Temperature Stability of Resistor Modules

    We are occasionally asked about the temperature stability of our wide range of both PXI & PCI resistor modules. The temperature stability is dependent on a number of factors, no simple statement can give a complete answer so this page is intended to provide some useful guidance.

    What determines temperature stability?

    There are a number of contributing factors to temperature stability of resistance as measured by the voltage drop across the resistor when excited by a constant current source (the most common scenario, including use of a DMM). The resistors are made from a chain of devices (including relays, discrete resistors and sometimes digital potentiometers) and copper tracks interconnecting them. Typical structures for resistor modules can be found Accuracy of Resistor Modules.

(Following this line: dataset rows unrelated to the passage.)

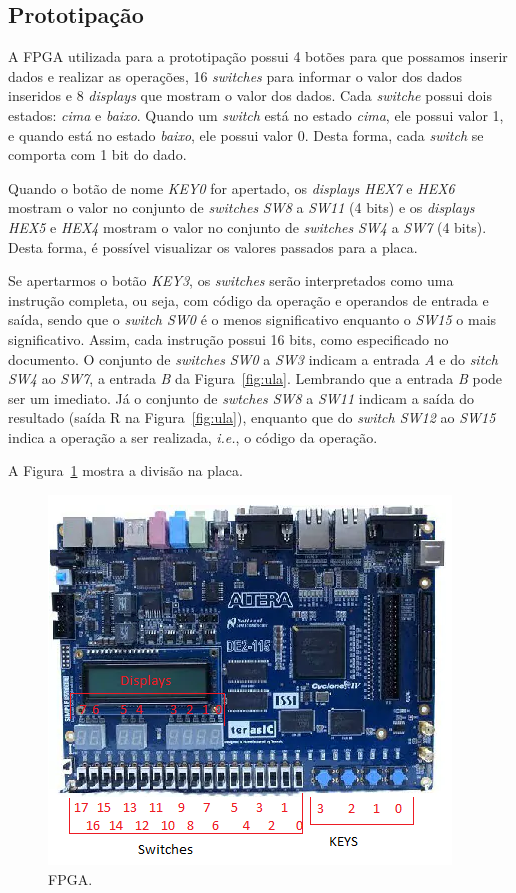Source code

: \documentclass[11pt,a4paper,titlepage]{article}
\begin{document}
\subsection{Prototipação}\label{subsec:prot}

A FPGA utilizada para a prototipação possui 4 botões para que possamos inserir dados e realizar as operações, 16 \textit{switches} para informar o valor dos dados inseridos e 8 \textit{displays} que mostram o valor dos dados.
Cada \textit{switche} possui dois estados: \textit{cima} e \textit{baixo}.
Quando um \textit{switch} está no estado \textit{cima}, ele possui valor 1, e quando está no estado \textit{baixo}, ele possui valor 0.
Desta forma, cada \textit{switch} se comporta com 1 bit do dado.

Quando o botão de nome \textit{KEY0} for apertado, os \textit{displays HEX7} e \textit{HEX6} mostram o valor no conjunto de \textit{switches} \textit{SW8} a \textit{SW11} (4 bits) e os \textit{displays HEX5} e \textit{HEX4} mostram o valor no conjunto de \textit{switches} \textit{SW4} a \textit{SW7} (4 bits).
Desta forma, é possível visualizar os valores passados para a placa.

Se apertarmos o botão \textit{KEY3}, os \textit{switches} serão interpretados como uma instrução completa, ou seja, com código da operação e operandos de entrada e saída, sendo que o \textit{switch SW0} é o menos significativo enquanto o \textit{SW15} o mais significativo.
Assim, cada instrução possui 16 bits, como especificado no documento.
O conjunto de \textit{switches} \textit{SW0} a \textit{SW3} indicam a entrada \textit{A} e do \textit{sitch SW4} ao \textit{SW7}, a entrada \textit{B} da Figura~\ref{fig:ula}.
Lembrando que a entrada \textit{B} pode ser um imediato.
Já o conjunto de \textit{swtches SW8} a \textit{SW11} indicam a saída do resultado (saída R na Figura~\ref{fig:ula}), enquanto que do \textit{switch SW12} ao \textit{SW15} indica a operação a ser realizada, \textit{i.e.}, o código da operação.

A Figura~\ref{fig:fpga} mostra a divisão na placa.

\begin{figure}[h]
\centering
\includegraphics[]{images/fpga.png}
\caption{FPGA.}
\label{fig:fpga}
\end{figure}
\end{document}
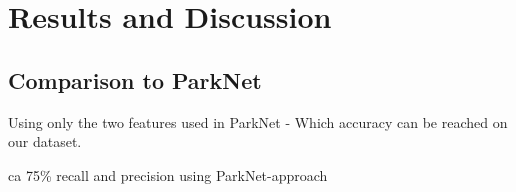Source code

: \chapter{Results and Discussion}
\label{chap:evaluation}

\section{Comparison to ParkNet}

Using only the two features used in ParkNet - Which accuracy can be reached on our dataset.

ca 75\% recall and precision using ParkNet-approach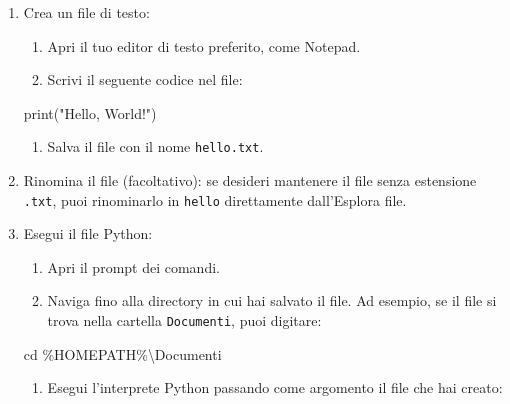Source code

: \documentclass[
  letterpaper,
]{scrbook}
\newenvironment{Shaded}{\begin{snugshade}}{\end{snugshade}}
\newcommand{\BuiltInTok}[1]{\textcolor[rgb]{0.00,0.23,0.31}{#1}}
\newcommand{\DataTypeTok}[1]{\textcolor[rgb]{0.68,0.00,0.00}{#1}}
\newcommand{\NormalTok}[1]{\textcolor[rgb]{0.00,0.23,0.31}{#1}}
\newcommand{\StringTok}[1]{\textcolor[rgb]{0.13,0.47,0.30}{#1}}
\providecommand{\tightlist}{%
  \setlength{\itemsep}{0pt}\setlength{\parskip}{0pt}}\usepackage{longtable,booktabs,array}
\begin{document}
\begin{enumerate}
\def\labelenumi{\arabic{enumi}.}
\item
  Crea un file di testo:

  \begin{enumerate}
  \def\labelenumii{\arabic{enumii}.}
  \tightlist
  \item
    Apri il tuo editor di testo preferito, come Notepad.
  \item
    Scrivi il seguente codice nel file:
  \end{enumerate}

\begin{Shaded}
\begin{Highlighting}[]
 \BuiltInTok{print}\NormalTok{(}\StringTok{"Hello, World!"}\NormalTok{)}
\end{Highlighting}
\end{Shaded}

  \begin{enumerate}
  \def\labelenumii{\arabic{enumii}.}
  \setcounter{enumii}{2}
  \tightlist
  \item
    Salva il file con il nome \texttt{hello.txt}.
  \end{enumerate}
\item
  Rinomina il file (facoltativo): se desideri mantenere il file senza
  estensione \texttt{.txt}, puoi rinominarlo in \texttt{hello}
  direttamente dall'Esplora file.
\item
  Esegui il file Python:

  \begin{enumerate}
  \def\labelenumii{\arabic{enumii}.}
  \tightlist
  \item
    Apri il prompt dei comandi.
  \item
    Naviga fino alla directory in cui hai salvato il file. Ad esempio,
    se il file si trova nella cartella \texttt{Documenti}, puoi
    digitare:
  \end{enumerate}

\begin{Shaded}
\begin{Highlighting}[]
\BuiltInTok{cd}\NormalTok{ \%HOMEPATH\%}\DataTypeTok{\textbackslash{}D}\NormalTok{ocumenti}
\end{Highlighting}
\end{Shaded}

  \begin{enumerate}
  \def\labelenumii{\arabic{enumii}.}
  \setcounter{enumii}{2}
  \tightlist
  \item
    Esegui l'interprete Python passando come argomento il file che hai
    creato:
  \end{enumerate}


\end{enumerate}
\end{document}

    The principle contributing factors are:

    • Stability of the resistors used in the resistor chain
    • The PCB tracks that interconnect the devices in the chain
    • Stability of contact resistance of relays
    • Stability of any digital potentiometers used in the design
    • Thermoelectric effects

    The specification for the Pickering Interfaces resistor call based modules includes an allowance for temperature stability of a temperature variation of +/-10C from a 21C ambient.

    Stability of Resistors

    Our range of resistor modules is graded by their accuracy targets, the most accurate being our Precision Resistor range; the 40-260 series (for example 40-262 and 40-265), then the 40-297 family and the least accurate being the 40-295, 40-293, 40-294. The better the accuracy target the more stable the resistors that are fitted. So a short summary would be:

    • 40-260 series use the highest stability resistors throughout their design with the resistors being chosen to provide temperature coefficients of 15ppm/K or less.

    • 40-297 series use high stability resistors for values above about 60 Ohms and less than about 700kOhms. Above 700kOhms the resistors are 50ppm/K. Below 60 Ohms the resistors are dominated by PCB track effects.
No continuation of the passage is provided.